Technically oil-free air, in accordance with ISO8573-1 (international standard for compressed air purity) Class 0 or Class 1 for Total Oil, can only be guaranteed through the proper application of downstream purification equipment. This equipment may include water separators and coalescing filters to remove liquid water and oil, aerosols of water and oil, and solid particulate as well as adsorption filters to treat oil vapour. Compressed air users seeking an oil-free source of air would be wise to consider these precautionary purification steps, whether they are used with oil-lubricated or oil-free compressed air systems.
In order to establish compliance with ISO8573-1 Class 0 or Class 1, the international standards categorizing oil level in compressed air, users must perform tests to assess both oil aerosol and oil vapor presence in their systems. The levels of each phase will combine to establish total oil in the compressed air system.
To conduct the tests, samples of each phase must be drawn through a solvent extraction process and analyzed using gas chromatography (GC) or Fourier transform infrared (FT-IR) technology. The combination of the two methods will provide an accurate reading down to 0.003mg/m3.
While there are other methods for testing oil levels, like Photo Ionisation Detector (PID), these will leave certain compounds undetected. To this end, they should be used for estimation purposes only. GC and FT-IR will provide results that can be related to ISO standards with reliable and complete accuracy.
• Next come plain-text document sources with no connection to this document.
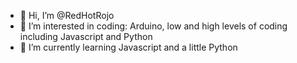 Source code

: - 👋 Hi, I’m @RedHotRojo
- 👀 I’m interested in coding: Arduino, low and high levels of coding including Javascript and Python
- 🌱 I’m currently learning Javascript and a little Python
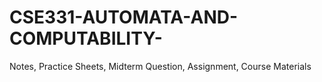 # CSE331-AUTOMATA-AND-COMPUTABILITY-
Notes, Practice Sheets, Midterm  Question, Assignment, Course Materials
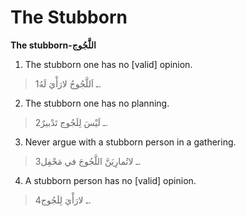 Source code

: The Stubborn
============

**The stubborn-اللَّجُوج**

1. The stubborn one has no [valid] opinion.

> 1ـ اَللَّجُوجُ لارَأْيَ لَهُ.

2. The stubborn one has no planning.

> 2ـ لَيْسَ لِلَجُوج تَدْبيرٌ.

3. Never argue with a stubborn person in a gathering.

> 3ـ لاتُمارِيَنَّ اللَّجُوجَ في مَحْفِل.

4. A stubborn person has no [valid] opinion.

> 4ـ لارَأْيَ لِلَجُوج.


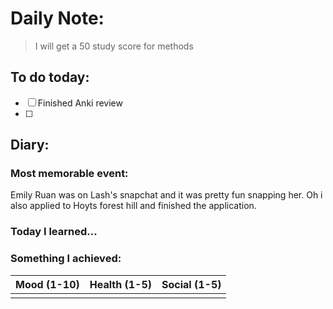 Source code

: # Daily Note: 

> I will get a 50 study score for methods

## To do today:
- [ ] Finished Anki review
- [ ] 

## Diary:
### Most memorable event:
Emily Ruan was on Lash's snapchat and it was pretty fun snapping her. Oh i also applied to Hoyts forest hill and finished the application.

### Today I learned...


### Something I achieved:



| Mood (1-10) | Health (1-5) | Social (1-5) |
| ----------- | ------------ | ------------ |
|             |              |              |
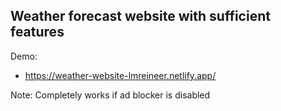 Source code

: ## Weather forecast website with sufficient features
Demo:
- https://weather-website-lmreineer.netlify.app/

Note: Completely works if ad blocker is disabled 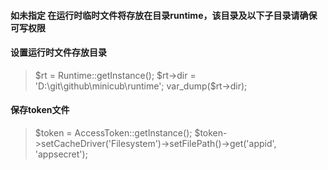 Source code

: #### 如未指定 在运行时临时文件将存放在目录runtime，该目录及以下子目录请确保可写权限


#### 设置运行时文件存放目录

> $rt = Runtime::getInstance();
> $rt->dir = 'D:\git\github\minicub\runtime';
> var_dump($rt->dir);

#### 保存token文件

> $token = AccessToken::getInstance();
>$token->setCacheDriver('Filesystem')->setFilePath()->get('appid', 'appsecret');
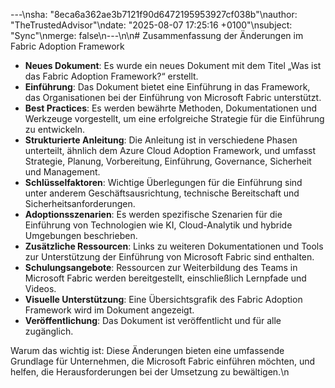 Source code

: ---\nsha: "8eca6a362ae3b7121f90d6472195953927cf038b"\nauthor: "TheTrustedAdvisor"\ndate: "2025-08-07 17:25:16 +0100"\nsubject: "Sync"\nmerge: false\n---\n\n# Zusammenfassung der Änderungen im Fabric Adoption Framework

- **Neues Dokument**: Es wurde ein neues Dokument mit dem Titel „Was ist das Fabric Adoption Framework?“ erstellt.
- **Einführung**: Das Dokument bietet eine Einführung in das Framework, das Organisationen bei der Einführung von Microsoft Fabric unterstützt.
- **Best Practices**: Es werden bewährte Methoden, Dokumentationen und Werkzeuge vorgestellt, um eine erfolgreiche Strategie für die Einführung zu entwickeln.
- **Strukturierte Anleitung**: Die Anleitung ist in verschiedene Phasen unterteilt, ähnlich dem Azure Cloud Adoption Framework, und umfasst Strategie, Planung, Vorbereitung, Einführung, Governance, Sicherheit und Management.
- **Schlüsselfaktoren**: Wichtige Überlegungen für die Einführung sind unter anderem Geschäftsausrichtung, technische Bereitschaft und Sicherheitsanforderungen.
- **Adoptionsszenarien**: Es werden spezifische Szenarien für die Einführung von Technologien wie KI, Cloud-Analytik und hybride Umgebungen beschrieben.
- **Zusätzliche Ressourcen**: Links zu weiteren Dokumentationen und Tools zur Unterstützung der Einführung von Microsoft Fabric sind enthalten.
- **Schulungsangebote**: Ressourcen zur Weiterbildung des Teams in Microsoft Fabric werden bereitgestellt, einschließlich Lernpfade und Videos.
- **Visuelle Unterstützung**: Eine Übersichtsgrafik des Fabric Adoption Framework wird im Dokument angezeigt.
- **Veröffentlichung**: Das Dokument ist veröffentlicht und für alle zugänglich.

Warum das wichtig ist: Diese Änderungen bieten eine umfassende Grundlage für Unternehmen, die Microsoft Fabric einführen möchten, und helfen, die Herausforderungen bei der Umsetzung zu bewältigen.\n
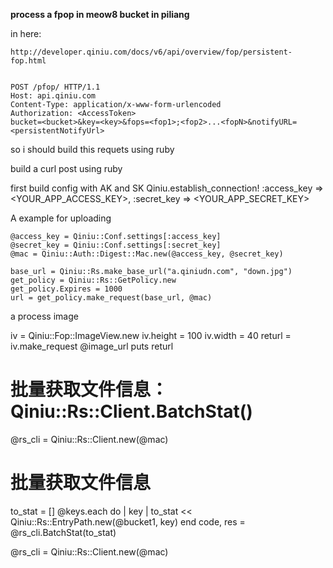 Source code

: **process a fpop in meow8 bucket in piliang**

in here:

	http://developer.qiniu.com/docs/v6/api/overview/fop/persistent-fop.html


	POST /pfop/ HTTP/1.1
	Host: api.qiniu.com  
	Content-Type: application/x-www-form-urlencoded  
	Authorization: <AccessToken>  
	bucket=<bucket>&key=<key>&fops=<fop1>;<fop2>...<fopN>&notifyURL=<persistentNotifyUrl>

so i should build this requets using ruby

build a curl post using ruby

first build config with AK and SK
Qiniu.establish_connection! :access_key => <YOUR_APP_ACCESS_KEY>,
                            :secret_key => <YOUR_APP_SECRET_KEY>

A example for uploading

	@access_key = Qiniu::Conf.settings[:access_key]
	@secret_key = Qiniu::Conf.settings[:secret_key]
	@mac = Qiniu::Auth::Digest::Mac.new(@access_key, @secret_key)

	base_url = Qiniu::Rs.make_base_url("a.qiniudn.com", "down.jpg")
	get_policy = Qiniu::Rs::GetPolicy.new
	get_policy.Expires = 1000
	url = get_policy.make_request(base_url, @mac)


a process image 

iv = Qiniu::Fop::ImageView.new
iv.height = 100
iv.width = 40
returl = iv.make_request @image_url
puts returl

 
# 批量获取文件信息：Qiniu::Rs::Client.BatchStat()

@rs_cli = Qiniu::Rs::Client.new(@mac)

# 批量获取文件信息

to_stat = []
@keys.each do | key |
    to_stat << Qiniu::Rs::EntryPath.new(@bucket1, key)
end
code, res = @rs_cli.BatchStat(to_stat)

@rs_cli = Qiniu::Rs::Client.new(@mac)

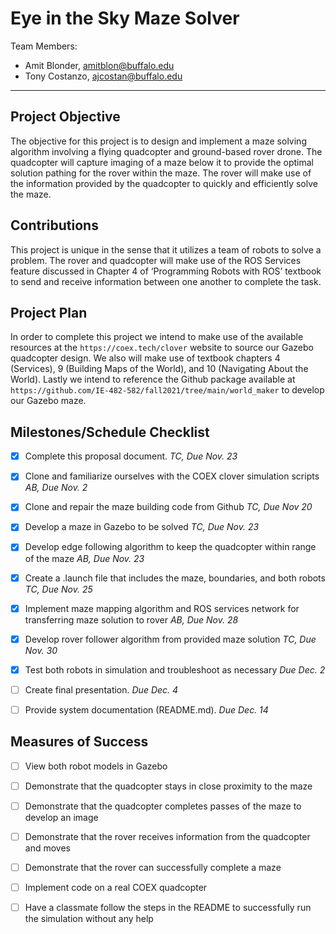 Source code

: # Eye in the Sky Maze Solver

Team Members:
- Amit Blonder, amitblon@buffalo.edu 
- Tony Costanzo, ajcostan@buffalo.edu

--- 

## Project Objective
The objective for this project is to design and implement a maze solving algorithm involving a flying quadcopter and ground-based rover drone. The quadcopter will capture imaging of a maze below it to provide the optimal solution pathing for the rover within the maze. The rover will make use of the information provided by the quadcopter to quickly and efficiently solve the maze.


## Contributions
This project is unique in the sense that it utilizes a team of robots to solve a problem. The rover and quadcopter will make use of the ROS Services feature discussed in Chapter 4 of ‘Programming Robots with ROS’ textbook to send and receive information between one another to complete the task. 


## Project Plan
In order to complete this project we intend to make use of the available resources at the `https://coex.tech/clover` website to source our Gazebo quadcopter design. We also will make use of textbook chapters 4 (Services), 9 (Building Maps of the World), and 10 (Navigating About the World). Lastly we intend to reference the Github package available at `https://github.com/IE-482-582/fall2021/tree/main/world_maker` to develop our Gazebo maze.


## Milestones/Schedule Checklist
- [x] Complete this proposal document.  *TC, Due Nov. 23* 
- [x] Clone and familiarize ourselves with the COEX clover simulation scripts *AB, Due Nov. 2*
- [x] Clone and repair the maze building code from Github *TC, Due Nov 20* 
- [x] Develop a maze in Gazebo to be solved  *TC, Due Nov. 23*
- [x] Develop edge following algorithm to keep the quadcopter within range of the maze *AB, Due Nov. 23*
- [x] Create a .launch file that includes the maze, boundaries, and both robots *TC, Due Nov. 25*
- [x] Implement maze mapping algorithm and ROS services network for transferring maze solution to rover *AB, Due Nov. 28*
- [x] Develop rover follower algorithm from provided maze solution *TC, Due Nov. 30*
- [x] Test both robots in simulation and troubleshoot as necessary *Due Dec. 2*
- [ ] Create final presentation.  *Due Dec. 4*
- [ ] Provide system documentation (README.md).  *Due Dec. 14*


## Measures of Success
- [ ] View both robot models in Gazebo
- [ ] Demonstrate that the quadcopter stays in close proximity to the maze
- [ ] Demonstrate that the quadcopter completes passes of the maze to develop an image
- [ ] Demonstrate that the rover receives information from the quadcopter and moves
- [ ] Demonstrate that the rover can successfully complete a maze
- [ ] Implement code on a real COEX quadcopter
- [ ] Have a classmate follow the steps in the README to successfully run the simulation without any help


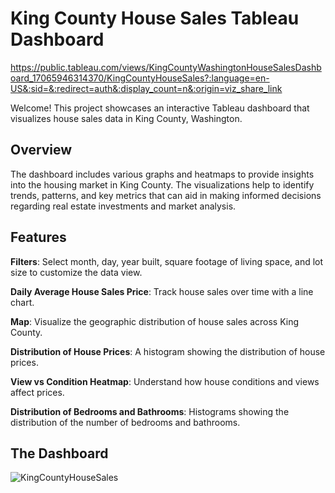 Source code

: # King County House Sales Tableau Dashboard<br>

https://public.tableau.com/views/KingCountyWashingtonHouseSalesDashboard_17065946314370/KingCountyHouseSales?:language=en-US&:sid=&:redirect=auth&:display_count=n&:origin=viz_share_link

Welcome! This project showcases an interactive Tableau dashboard that visualizes house sales data in King County, Washington.

## Overview<br>
The dashboard includes various graphs and heatmaps to provide insights into the housing market in King County. The visualizations help to identify trends, patterns, and key metrics that can aid in making informed decisions regarding real estate investments and market analysis.<br>

## Features<br>
**Filters**: Select month, day, year built, square footage of living space, and lot size to customize the data view.<br>

**Daily Average House Sales Price**: Track house sales over time with a line chart.<br>

**Map**: Visualize the geographic distribution of house sales across King County.<br>

**Distribution of House Prices**: A histogram showing the distribution of house prices.<br>

**View vs Condition Heatmap**: Understand how house conditions and views affect prices.<br>

**Distribution of Bedrooms and Bathrooms**: Histograms showing the distribution of the number of bedrooms and bathrooms.<br>

## The Dashboard<br>

![KingCountyHouseSales](https://github.com/user-attachments/assets/0f3cf1a3-7d81-480f-882f-3b703763c094)

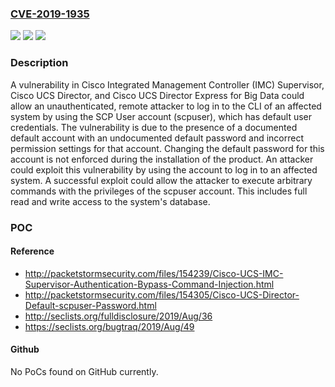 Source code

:### [CVE-2019-1935](https://cve.mitre.org/cgi-bin/cvename.cgi?name=CVE-2019-1935)
![](https://img.shields.io/static/v1?label=Product&message=Cisco%20Unified%20Computing%20System%20Director%20&color=blue)
![](https://img.shields.io/static/v1?label=Version&message=n%2Fa&color=blue)
![](https://img.shields.io/static/v1?label=Vulnerability&message=CWE-798&color=brighgreen)

### Description

A vulnerability in Cisco Integrated Management Controller (IMC) Supervisor, Cisco UCS Director, and Cisco UCS Director Express for Big Data could allow an unauthenticated, remote attacker to log in to the CLI of an affected system by using the SCP User account (scpuser), which has default user credentials. The vulnerability is due to the presence of a documented default account with an undocumented default password and incorrect permission settings for that account. Changing the default password for this account is not enforced during the installation of the product. An attacker could exploit this vulnerability by using the account to log in to an affected system. A successful exploit could allow the attacker to execute arbitrary commands with the privileges of the scpuser account. This includes full read and write access to the system's database.

### POC

#### Reference
- http://packetstormsecurity.com/files/154239/Cisco-UCS-IMC-Supervisor-Authentication-Bypass-Command-Injection.html
- http://packetstormsecurity.com/files/154305/Cisco-UCS-Director-Default-scpuser-Password.html
- http://seclists.org/fulldisclosure/2019/Aug/36
- https://seclists.org/bugtraq/2019/Aug/49

#### Github
No PoCs found on GitHub currently.

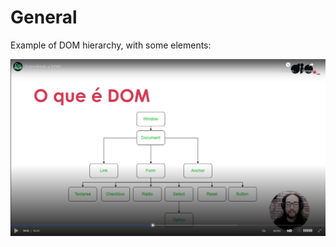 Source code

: # General

Example of DOM hierarchy, with some elements:

![example of DOM hierarchy](images/example-of-DOM-hierarchy.png) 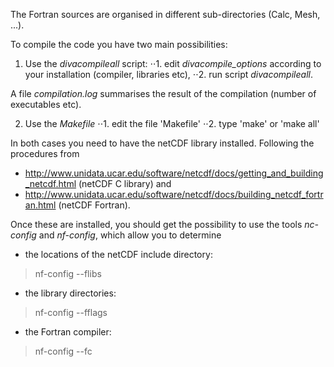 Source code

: The Fortran sources are organised in different sub-directories (Calc, Mesh, ...). 

To compile the code you have two main possibilities:

1. Use the *divacompileall* script:
⋅⋅1. edit *divacompile_options* according to your installation (compiler, libraries etc),
⋅⋅2. run script *divacompileall*.
 
A file *compilation.log* summarises the result of the compilation (number of executables etc).
 
2. Use the *Makefile*
⋅⋅1. edit the file 'Makefile'
⋅⋅2. type 'make' or 'make all'


In both cases you need to have the netCDF library installed.
Following the procedures from
* http://www.unidata.ucar.edu/software/netcdf/docs/getting_and_building_netcdf.html (netCDF C library) and
* http://www.unidata.ucar.edu/software/netcdf/docs/building_netcdf_fortran.html (netCDF Fortran).

Once these are installed, you should get the possibility to use the tools *nc-config* and *nf-config*, which allow you to determine 
* the locations of the netCDF include directory:
> nf-config --flibs
* the library directories:
> nf-config --fflags
* the Fortran compiler:
> nf-config --fc

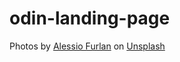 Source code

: # odin-landing-page

Photos by <a href="https://unsplash.com/@alessiofurlan?utm_content=creditCopyText&utm_medium=referral&utm_source=unsplash">Alessio Furlan</a> on <a href="https://unsplash.com/photos/a-snow-covered-mountain-range-under-a-cloudy-sky-4_Vii0UoMmI?utm_content=creditCopyText&utm_medium=referral&utm_source=unsplash">Unsplash</a>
Parker has recently introduced a new compressed air purification system. The OFAS Oil Free Air System is a fully integrated heatless compressed air dryer and filtration package suitable for use with any compressor type and can be installed in the compressor room or at the point of use. Fitted with a third adsorbent column for oil vapour removal, the OFAS has been third-party validated by Lloyds register to provide ISO 8573-1 Class 0, with respect to total oil from both oil-lubricated and oil-free compressors, ensuring the highest quality air at the point of use for critical applications.
Compressed air is vital to any production process. Whether it comes into direct contact with the product or is used to automate a process, a clean, dry reliable compressed air supply is essential. If the compressed air contains oil, the consequences can be high both financially and in terms of brand damage.
This blog was contributed by Mark White, compressed air treatment applications manager, Parker Gas Separation and Filtration Division, EMEA.